Dengan ragu matanya sedikit demi sedikit menatap mata mengerikan itu sebelum ia memilih untuk menunduk lagi dan entah ini keberapa, rembes lah air matanya yang mengalir begitu saja.
"Dasar Cengeng..."
KLAK!
Bunyi cangkir yang beradu dengan alas keramik terbanting keras diatas meja membuat bahu perempuan itu berjingkat ketakutan.
"Aku hanya bertanya, kenapa kau malah menangis?" Gadis itu tetap menundukkan kepalanya. Seolah jika ia mengangkatnya, nyawanya juga akan segera menguap begitu saja.
Langkah kaki dengan sol sandal yang menggesek lantai menjadi bunyi satu-satunya di ruangan itu setelah dia memilih berjalan menjauhi wanita itu yang masih diam membatu, tidak berkomentar dan hanya bisa meredam tangisannya yang semakin membuatnya semakin kerdil dimata pria itu.
Sebelum benar-benar meninggalkan gadis itu sendirian, langkah si Pria tiba-tiba berhenti.

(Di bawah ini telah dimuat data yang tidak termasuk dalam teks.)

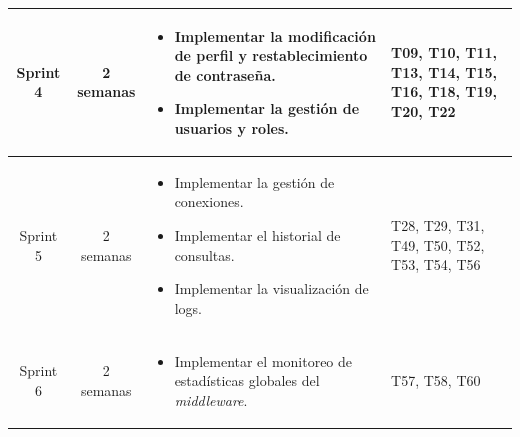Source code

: \begin{longtable}[c]{|c|c|m{}|m{}|}
    \hline
    Sprint 4 & 2 semanas & \begin{itemize}[nosep, leftmargin=0.7cm, before=\vspace{0.5em}, after=\vspace{0.5em}]
        \item Implementar la modificación de perfil y restablecimiento de contraseña.
        \item Implementar la gestión de usuarios y roles.
    \end{itemize} & T09, T10, T11, T13, T14, T15, T16, T18, T19, T20, T22 \\
    \hline
    Sprint 5 & 2 semanas & \begin{itemize}[nosep, leftmargin=0.7cm, before=\vspace{0.5em}, after=\vspace{0.5em}]
        \item Implementar la gestión de conexiones.
        \item Implementar el historial de consultas.
        \item Implementar la visualización de logs.
    \end{itemize} & T28, T29, T31, T49, T50, T52, T53, T54, T56 \\
    \hline
    Sprint 6 & 2 semanas & \begin{itemize}[nosep, leftmargin=0.7cm, before=\vspace{0.5em}, after=\vspace{0.5em}]
        \item Implementar el monitoreo de estadísticas globales del \textit{middleware}.
    \end{itemize} & T57, T58, T60 \\
    \hline  
\end{longtable}
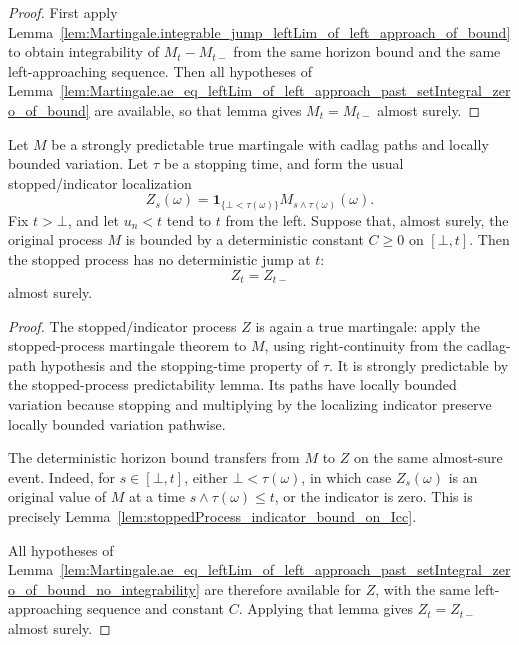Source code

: \begin{proof}
First apply
Lemma~\ref{lem:Martingale.integrable_jump_leftLim_of_left_approach_of_bound}
to obtain integrability of \(M_t-M_{t-}\) from the same horizon bound and the
same left-approaching sequence.  Then all hypotheses of
Lemma~\ref{lem:Martingale.ae_eq_leftLim_of_left_approach_past_setIntegral_zero_of_bound}
are available, so that lemma gives \(M_t=M_{t-}\) almost surely.
\end{proof}

\begin{lemma}\label{lem:Martingale.ae_eq_leftLim_stoppedProcess_indicator_of_left_approach_of_bound}
Let \(M\) be a strongly predictable true martingale with cadlag paths and
locally bounded variation.  Let \(\tau\) be a stopping time, and form the
usual stopped/indicator localization
\[
  Z_s(\omega)
  =
  \mathbf 1_{\{\bot<\tau(\omega)\}}
  M_{s\wedge\tau(\omega)}(\omega).
\]
Fix \(t>\bot\), and let \(u_n<t\) tend to \(t\) from the left.  Suppose that,
almost surely, the original process \(M\) is bounded by a deterministic
constant \(C\ge0\) on \([\bot,t]\).  Then the stopped process has no
deterministic jump at \(t\):
\[
  Z_t = Z_{t-}
\]
almost surely.
\end{lemma}

\begin{proof}
The stopped/indicator process \(Z\) is again a true martingale: apply the
stopped-process martingale theorem to \(M\), using right-continuity from the
cadlag-path hypothesis and the stopping-time property of \(\tau\).  It is
strongly predictable by the stopped-process predictability lemma.  Its paths
have locally bounded variation because stopping and multiplying by the
localizing indicator preserve locally bounded variation pathwise.

The deterministic horizon bound transfers from \(M\) to \(Z\) on the same
almost-sure event.  Indeed, for \(s\in[\bot,t]\), either
\(\bot<\tau(\omega)\), in which case \(Z_s(\omega)\) is an original value of
\(M\) at a time \(s\wedge\tau(\omega)\le t\), or the indicator is zero.  This
is precisely Lemma~\ref{lem:stoppedProcess_indicator_bound_on_Icc}.

All hypotheses of
Lemma~\ref{lem:Martingale.ae_eq_leftLim_of_left_approach_past_setIntegral_zero_of_bound_no_integrability}
are therefore available for \(Z\), with the same left-approaching sequence
and constant \(C\).  Applying that lemma gives \(Z_t=Z_{t-}\) almost surely.
\end{proof}

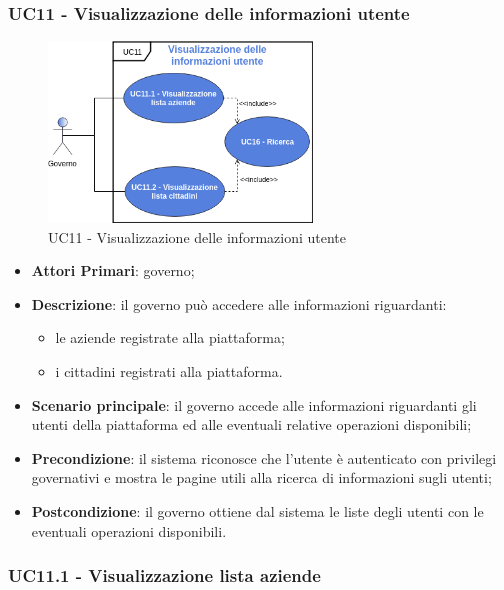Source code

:  \subsubsection{UC11 - Visualizzazione delle informazioni utente}
 \begin{figure}[h]
 	\includegraphics[width=7cm]{res/images/UC11-Generale.png}
 	\centering
 	\caption{UC11 - Visualizzazione delle informazioni utente}
 	
 \end{figure}
 \begin{itemize}
 	\item \textbf{Attori Primari}: governo;
 	\item \textbf{Descrizione}: il governo può accedere alle informazioni riguardanti:
 	\begin{itemize}
 		\item le aziende registrate alla piattaforma;
 		\item i cittadini registrati alla piattaforma.

 	\end{itemize}
 	\item \textbf{Scenario principale}: il governo accede alle informazioni riguardanti gli utenti della piattaforma ed alle eventuali relative operazioni disponibili;

 	\item \textbf{Precondizione}: il sistema riconosce che l'utente è autenticato con privilegi governativi e mostra le pagine utili alla ricerca di informazioni sugli utenti;
 	
 	\item \textbf{Postcondizione}: il governo ottiene dal sistema le liste degli utenti con le eventuali operazioni disponibili.
 \end{itemize}

\subsubsection{UC11.1 - Visualizzazione lista aziende}

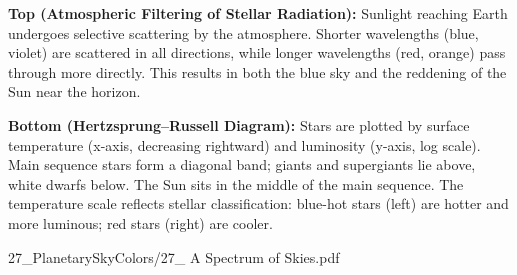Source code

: \begin{SideNotePage}{
  
    \textbf{Top (Atmospheric Filtering of Stellar Radiation):}  
    Sunlight reaching Earth undergoes selective scattering by the atmosphere. Shorter wavelengths (blue, violet) are scattered in all directions, while longer wavelengths (red, orange) pass through more directly. This results in both the blue sky and the reddening of the Sun near the horizon. \par
  
    \textbf{Bottom (Hertzsprung–Russell Diagram):}  
    Stars are plotted by surface temperature (x-axis, decreasing rightward) and luminosity (y-axis, log scale). Main sequence stars form a diagonal band; giants and supergiants lie above, white dwarfs below. The Sun sits in the middle of the main sequence. The temperature scale reflects stellar classification: blue-hot stars (left) are hotter and more luminous; red stars (right) are cooler. \par
  
}{27_PlanetarySkyColors/27_ A Spectrum of Skies.pdf}
\end{SideNotePage}

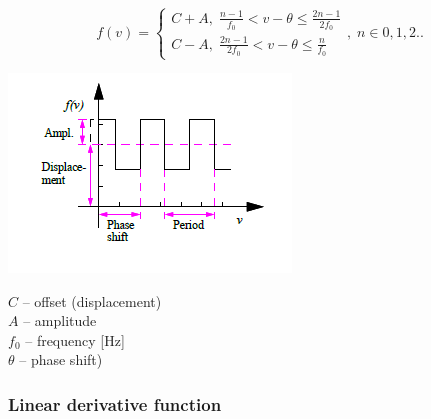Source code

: $$
  f(v)=\left\{\begin{array}{ll}
  C+A,\; \frac{n-1}{f_0}   < v-\theta \leq \frac{2n-1}{2f_0} \\
  C-A,\; \frac{2n-1}{2f_0} < v-\theta \leq \frac{n}{f_0}
  \end{array}\right.,\; n \in 0,1,2..
$$
\noindent
\begin{minipage}{0.45\textwidth}
  \includegraphics[width=\textwidth]{Figures/4-Functions-PeriodicSquarePulse}
\end{minipage}%
\hfill\begin{minipage}{0.5\textwidth}
  $C$ -- offset (displacement) \\
  $A$ -- amplitude \\
  $f_0$ -- frequency [Hz] \\
  $\theta$ -- phase shift)
\end{minipage}

\subsubsection{Linear derivative function}

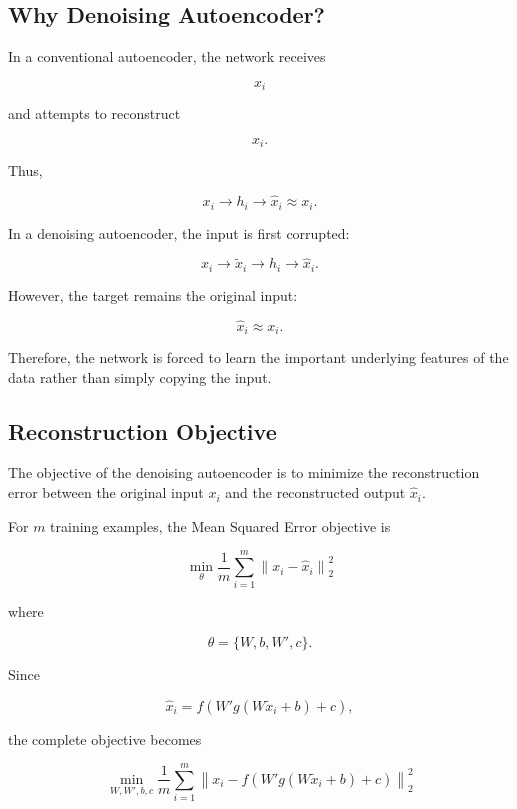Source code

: \documentclass{article}
\begin{document}
\subsection{Why Denoising Autoencoder?}

In a conventional autoencoder, the network receives

\[
x_i
\]

and attempts to reconstruct

\[
x_i.
\]

Thus,

\[
x_i
\longrightarrow
h_i
\longrightarrow
\widehat{x}_i
\approx x_i.
\]

In a denoising autoencoder, the input is first corrupted:

\[
x_i
\longrightarrow
\widetilde{x}_i
\longrightarrow
h_i
\longrightarrow
\widehat{x}_i.
\]

However, the target remains the original input:

\[
\boxed{
	\widehat{x}_i
	\approx
	x_i.
}
\]

Therefore, the network is forced to learn the important underlying
features of the data rather than simply copying the input.

\subsection{Reconstruction Objective}

The objective of the denoising autoencoder is to minimize the
reconstruction error between the original input \(x_i\) and the
reconstructed output \(\widehat{x}_i\).

For \(m\) training examples, the Mean Squared Error objective is

\[
\boxed{
	\min_{\theta}
	\frac{1}{m}
	\sum_{i=1}^{m}
	\left\|
	x_i-\widehat{x}_i
	\right\|_2^2
}
\]

where

\[
\theta=\{W,b,W',c\}.
\]

Since

\[
\widehat{x}_i
=
f\left(
W'g(W\widetilde{x}_i+b)+c
\right),
\]

the complete objective becomes

\[
\boxed{
	\min_{W,W',b,c}
	\frac{1}{m}
	\sum_{i=1}^{m}
	\left\|
	x_i-
	f\left(
	W'g(W\widetilde{x}_i+b)+c
	\right)
	\right\|_2^2
}
\]
\end{document}
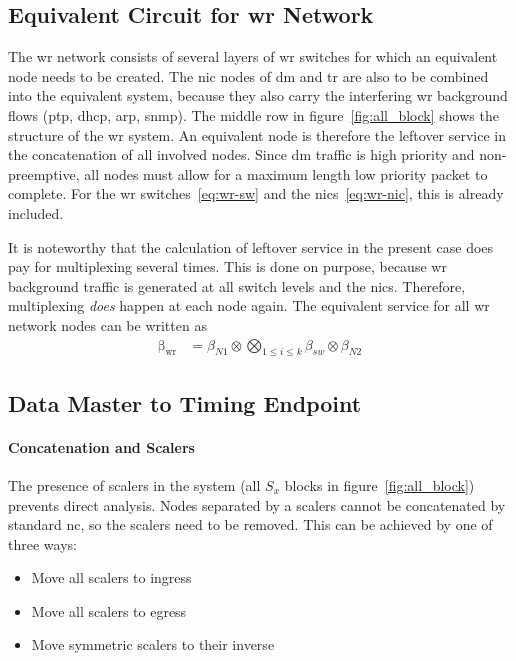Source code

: \subsection{Equivalent Circuit for \gls{wr} Network}
The \gls{wr} network consists of several layers of \gls{wr} switches for which an equivalent node needs to be created. The \gls{nic} nodes of \gls{dm} and \gls{tr} are
also to be combined into the equivalent system, because they also carry the interfering \gls{wr} background flows (\gls{ptp}, \gls{dhcp}, \gls{arp}, \gls{snmp}).
The middle row in figure~\ref{fig:all_block} shows the structure of the \gls{wr} system. An equivalent node is therefore the leftover service 
in the concatenation of all involved nodes. Since \gls{dm} traffic is high priority and non-preemptive, all nodes must allow for a maximum length
low priority packet to complete. For the \gls{wr} switches~\ref{eq:wr-sw} and the \gls{nic}s~\ref{eq:wr-nic}, this is already included. 
\par
It is noteworthy that the calculation of leftover service in the present case does pay for multiplexing several times. 
This is done on purpose, because \gls{wr} background traffic is generated at all
switch levels and the \gls{nic}s. Therefore, multiplexing \emph{does} happen at each node again. The equivalent service for all \gls{wr} network nodes
can be written as
\begin{align}
\mathrm{\beta_{wr}} &= \beta_{N1} \otimes \bigotimes_{1 \le i \le k} \beta_{sw} \otimes \beta_{N2}
\label{eq:wr-serv}
\end{align}


\subsection{Data Master to Timing Endpoint}

\paragraph{Concatenation and Scalers}
The presence of scalers in the system (all $S_x$ blocks in figure~\ref{fig:all_block}) prevents direct analysis.
Nodes separated by a scalers cannot be concatenated by standard \gls{nc}, so the scalers need to be removed.
This can be achieved by one of three ways:
\begin{itemize}
\item{Move all scalers to ingress}
\item{Move all scalers to egress}
\item{Move symmetric scalers to their inverse}
\end{itemize}

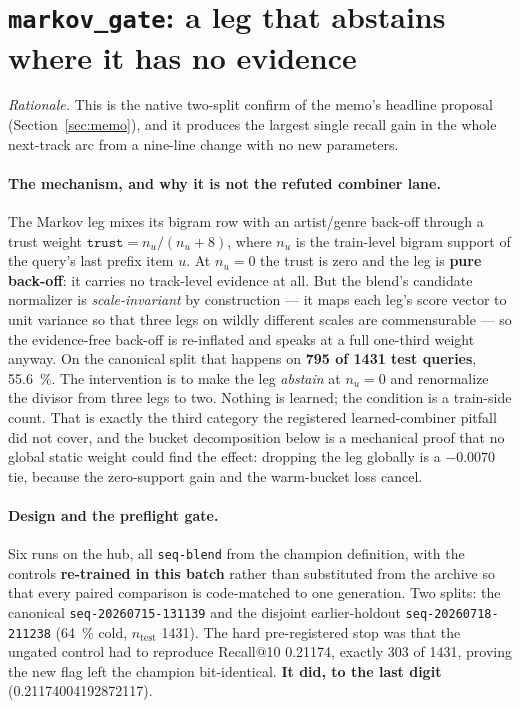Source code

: \documentclass[11pt]{article}
\newcommand{\dsid}[1]{\texttt{\small #1}}
\begin{document}
\section{\texttt{markov\_gate}: a leg that abstains where it has no evidence}
\label{sec:markovgate}
\emph{Rationale.} This is the native two-split confirm of the memo's headline
proposal (Section~\ref{sec:memo}), and it produces the largest single recall gain
in the whole next-track arc from a nine-line change with no new parameters.

\paragraph{The mechanism, and why it is not the refuted combiner lane.} The Markov
leg mixes its bigram row with an artist/genre back-off through a trust weight
$\texttt{trust} = n_u/(n_u+8)$, where $n_u$ is the train-level bigram support of
the query's last prefix item $u$. At $n_u = 0$ the trust is zero and the leg is
\textbf{pure back-off}: it carries no track-level evidence at all. But the blend's
candidate normalizer is \emph{scale-invariant} by construction --- it maps each
leg's score vector to unit variance so that three legs on wildly different scales
are commensurable --- so the evidence-free back-off is re-inflated and speaks at a
full one-third weight anyway. On the canonical split that happens on \textbf{\num{795}
of \num{1431} test queries}, \SI{55.6}{\percent}. The intervention is to make the
leg \emph{abstain} at $n_u = 0$ and renormalize the divisor from three legs to two.
Nothing is learned; the condition is a train-side count. That is exactly the third
category the registered learned-combiner pitfall did not cover, and the bucket
decomposition below is a mechanical proof that no global static weight could find
the effect: dropping the leg globally is a $-\num{0.0070}$ tie, because the
zero-support gain and the warm-bucket loss cancel.

\paragraph{Design and the preflight gate.} Six runs on the hub, all
\texttt{seq-blend} from the champion definition, with the controls
\textbf{re-trained in this batch} rather than substituted from the archive so that
every paired comparison is code-matched to one generation. Two splits: the
canonical \dsid{seq-20260715-131139} and the disjoint earlier-holdout
\dsid{seq-20260718-211238} (\SI{64}{\percent} cold, $n_{\mathrm{test}}$
\num{1431}). The hard pre-registered stop was that the ungated control had to
reproduce Recall@10 \num{0.21174}, exactly \num{303} of \num{1431}, proving the new
flag left the champion bit-identical. \textbf{It did, to the last digit}
(\num{0.21174004192872117}).
\end{document}
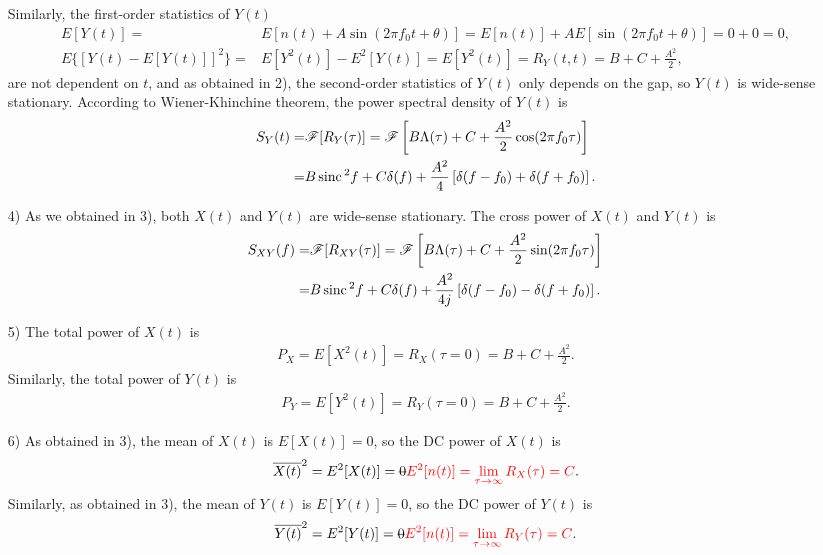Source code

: \documentclass{assignment}
\begin{document}
\begin{sol}
\begin{itemize}
        Similarly, the first-order statistics of $Y(t)$
        \begin{align}
            E[Y(t)]=&E[n(t)+A\sin(2\pi f_0t+\theta)]=E[n(t)]+AE[\sin(2\pi f_0t+\theta)]=0+0=0,\\
            E\{[Y(t)-E[Y(t)]]^2\}=&E[Y^2(t)]-E^2[Y(t)]=E[Y^2(t)]=R_Y(t,t)=B+C+\frac{A^2}{2},
        \end{align}
        are not dependent on $t$, and as obtained in 2), the second-order statistics of $Y(t)$ only depends on the gap, so $Y(t)$ is wide-sense stationary. According to Wiener-Khinchine theorem, the power spectral density of $Y(t)$ is
        \begin{align}
            \notag S_Y(t)=&\mathscr{F}[R_Y(\tau)]=\mathscr{F}\left[B\Lambda(\tau)+C+\frac{A^2}{2}\cos(2\pi f_0\tau)\right]\\
            =&B\,\text{sinc}\,^2f+C\delta(f)+\frac{A^2}{4}\left[\delta(f-f_0)+\delta(f+f_0)\right].
        \end{align}
        \item[4)] As we obtained in 3), both $X(t)$ and $Y(t)$ are wide-sense stationary. The cross power of $X(t)$ and $Y(t)$ is
        \begin{align}
            \notag S_{XY}(f)=&\mathscr{F}[R_{XY}(\tau)]=\mathscr{F}\left[B\Lambda(\tau)+C+\frac{A^2}{2}\sin(2\pi f_0\tau)\right]\\
            =&B\,\text{sinc}\,^2f+C\delta(f)+\frac{A^2}{4j}\left[\delta(f-f_0)-\delta(f+f_0)\right].
        \end{align}
        \item[5)] The total power of $X(t)$ is
        \begin{align}
            P_X=E[X^2(t)]=R_X(\tau=0)=B+C+\frac{A^2}{2}.
        \end{align}
        Similarly, the total power of $Y(t)$ is
        \begin{align}
            P_Y=E[Y^2(t)]=R_Y(\tau=0)=B+C+\frac{A^2}{2}.
        \end{align}
        \item[6)] As obtained in 3), the mean of $X(t)$ is $E[X(t)]=0$, so the DC power of $X(t)$ is
        \begin{align}
            \overline{X(t)}^2=E^2[X(t)]=\text{\sout{$0$}}{\color{red}E^2[n(t)]=\lim_{\tau\rightarrow\infty}R_X(\tau)=C}.
        \end{align}
        Similarly, as obtained in 3), the mean of $Y(t)$ is $E[Y(t)]=0$, so the DC power of $Y(t)$ is
        \begin{align}
            \overline{Y(t)}^2=E^2[Y(t)]=\text{\sout{$0$}}{\color{red}E^2[n(t)]=\lim_{\tau\rightarrow\infty}R_Y(\tau)=C}.
        \end{align}
    \end{itemize}
\end{sol}
\end{document}
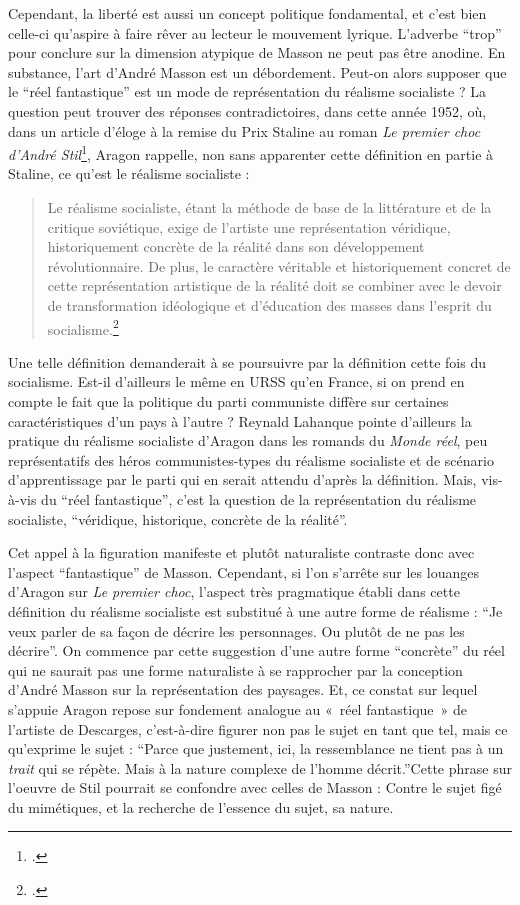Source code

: 	Cependant, la liberté est aussi un concept politique fondamental, et c’est bien celle-ci qu’aspire à faire rêver au lecteur le mouvement lyrique. L’adverbe \enquote{trop} pour conclure sur la dimension atypique de Masson ne peut pas être anodine. En substance, l’art d’André Masson est un débordement. Peut-on alors supposer que le \enquote{réel fantastique} est un mode de représentation du réalisme socialiste ? La question peut trouver des réponses contradictoires, dans cette année 1952, où, dans un article d’éloge à la remise du Prix Staline au roman \emph{Le premier choc d’André Stil}\footcite{prixstaline}, Aragon rappelle, non sans apparenter cette définition en partie à Staline, ce qu’est le réalisme socialiste : 
	\begin{quote}
	Le réalisme socialiste, étant la méthode de base de la littérature et de la critique soviétique, exige de l’artiste une représentation véridique, historiquement concrète de la réalité dans son développement révolutionnaire. De plus, le caractère véritable et historiquement concret de cette représentation artistique de la réalité doit se combiner avec le devoir de transformation idéologique et d’éducation des masses dans l’esprit du socialisme.\footcite{prixstaline}\end{quote}
	
	 Une telle définition demanderait à se poursuivre par la définition cette fois du socialisme. Est-il d’ailleurs le même en URSS qu’en France, si on prend en compte le fait que la politique du parti communiste diffère sur certaines caractéristiques d’un pays à l’autre ? Reynald Lahanque pointe d’ailleurs la pratique du réalisme socialiste d’Aragon dans les romands du \emph{Monde réel}, peu représentatifs des héros communistes-types du réalisme socialiste et de scénario d’apprentissage par le parti qui en serait attendu d’après la définition. Mais, vis-à-vis du \enquote{réel fantastique}, c’est la question de la représentation du réalisme socialiste, \enquote{véridique, historique, concrète de la réalité}.

 Cet appel à la figuration manifeste et plutôt naturaliste contraste donc avec l’aspect \enquote{fantastique} de Masson. Cependant, si l’on s’arrête sur les louanges d’Aragon sur \emph{Le premier choc}, l’aspect très pragmatique établi dans cette définition du réalisme socialiste est substitué à une autre forme de réalisme : \enquote{Je veux parler de sa façon de décrire les personnages. Ou plutôt de ne pas les décrire}. On commence par cette suggestion d’une autre forme \enquote{concrète} du réel qui ne saurait pas une forme naturaliste à se rapprocher par la conception d’André Masson sur la représentation des paysages. Et, ce constat sur lequel s’appuie Aragon repose sur fondement analogue au « réel fantastique » de l’artiste de Descarges, c’est-à-dire figurer non pas le sujet en tant que tel, mais ce qu’exprime le sujet : \enquote{Parce que justement, ici, la ressemblance ne tient  pas à un \emph{trait} qui se répète. Mais à la nature complexe de l’homme décrit.}Cette phrase sur l’oeuvre de Stil pourrait se confondre avec celles de Masson : Contre le sujet figé du mimétiques, et la recherche de l’essence du sujet, sa nature. 

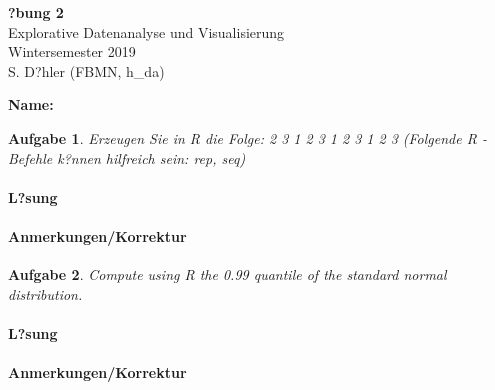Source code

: \documentclass[]{article}
\title{}
\author{}
\date{}
\let\oldparagraph\paragraph
\renewcommand{\paragraph}[1]{\oldparagraph{#1}\mbox{}}
\begin{document}
\theoremstyle{break}
\newtheorem{auf}{Aufgabe}

\newcommand{\R}{{\sffamily R} }

\begin{centering}
\Huge
{\bf ?bung 2}\\
\Large
Explorative Datenanalyse und Visualisierung\\
\normalsize
Wintersemester 2019\\
S. D?hler (FBMN, h\_da)\\
\end{centering}

\hrulefill

\textbf{Name: }

\hrulefill

\setcounter{auf}{2}
\begin{auf}

Erzeugen Sie in {\sffamily R} die Folge:
{ 2 3 1 2 3 1 2 3 1 2 3}
\newline
\newline
(Folgende {\sffamily R} -Befehle k?nnen hilfreich sein: {\ttfamily rep, seq})

\end{auf}

\paragraph{L?sung}

\paragraph{Anmerkungen/Korrektur}

\textcolor{gray}{\hrulefill}

\begin{auf}
Compute using {\sffamily R} the 0.99 quantile of the standard normal distribution.
\end{auf}

\paragraph{L?sung}

\paragraph{Anmerkungen/Korrektur}

\textcolor{gray}{\hrulefill}
\end{document}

Kepalanya menoleh santai dan menyunggingkan senyuman sinis.
"Tidak berguna."
Kata-kata yang terucap darinya hanyalah kesakitan bagi siapa saja yang mendengarnya. Bagaikan sebuah resiko yang harus ditanggung olehnya karena mengajaknya berbicara. Tidakkah tindakkan itu tidak manusiawi? Gadis ini adalah manusia yang bebas dan memiliki hak untuk tidak dihina semacam itu oleh siapapun. Bagaimanapun buruknya ia, bukankah tidak ada alasan untuk terus disakiti seperti itu?
Tidakkah cukup selama ini ia selalu diam ketika ia terus-terusan diperlakukan buruk selama hampir empat bulan ini?
Empat bulan setelah keduanya mengucap janji dihadapan Tuhan? Dan empat bulan pula, ia harus merasakan kehidupan pernikahan yang diatur dan berakhir seperti ini setiap harinya?
Perempuan mana yang menginginkan kehidupan rumah tangganya hancur bahkan sebelum memulainya?
Jika perempuan itu ada maka ialah dirinya.
Wanita dengan segala keistimewaannya yang akan selalu dianggap tidak berguna oleh suaminya.
Dan wanita yang selalu menerima meski dirinya diperlakukan layaknya bukan manusia oleh suaminya sendiri.
Dialah, Byun Baekhyun.
.
.
.
Baekhyun merapihkan sisa makan malam dengan menata beberapa piring ketempatnya semula setelah mencuci semuanya dalam diam.
Tangan-tangan kecilnya yang terampil mengelap beberapa sisi dan dalam bagian piring keramik berwarna putih porselen ditangannya.
Ia kembali dengan kegiatan lain setelah semua piring-piring beres ia rapihkan. Tangannya yang ramping memutar handel rak bagian atas untuk menyusun kembali cangkir kopi ketempatnya. Kakinya yang pendek dan tidak adanya sesuatu yang dirasa bisa membantunya menaruh cangkir itu keatas rak membuat wanita itu harus berjinjit-jinjit dan membutuhkan waktu yang cukup lama karena ia tidak mau berakhir memecahkan salah satu koleksi porselen antik milik mertuanya yang galak saat ini. Dan beruntung saja, Baekhyun bisa menaruhnya dengan tepat meski harus membuang 5 menit waktunya yang berharga hanya untuk sebuah cangkir kopi yang bodoh.
Saat dirinya kembali dibuat sibuk oleh kegiatannya yang lain. Ekor matanya tak sengaja menangkap seorang pria berjalan kearahnya. Baekhyun yang pertama kali menatapnya.
"Sehun-ssi ?" Panggilnya yang serupa nada tanya kepada pemuda dengan kulit putih susu didekatnya. Meskipun wajahnya datar tetapi mata lelaki menatap Baekhyun dengan geli.
"Hai." Sapanya dengan meletakkan tas plastik keatas meja yang baru saja dibereskan oleh Baekhyun. Alisnya terangkat melihat kain lap ditangan Baekhyun.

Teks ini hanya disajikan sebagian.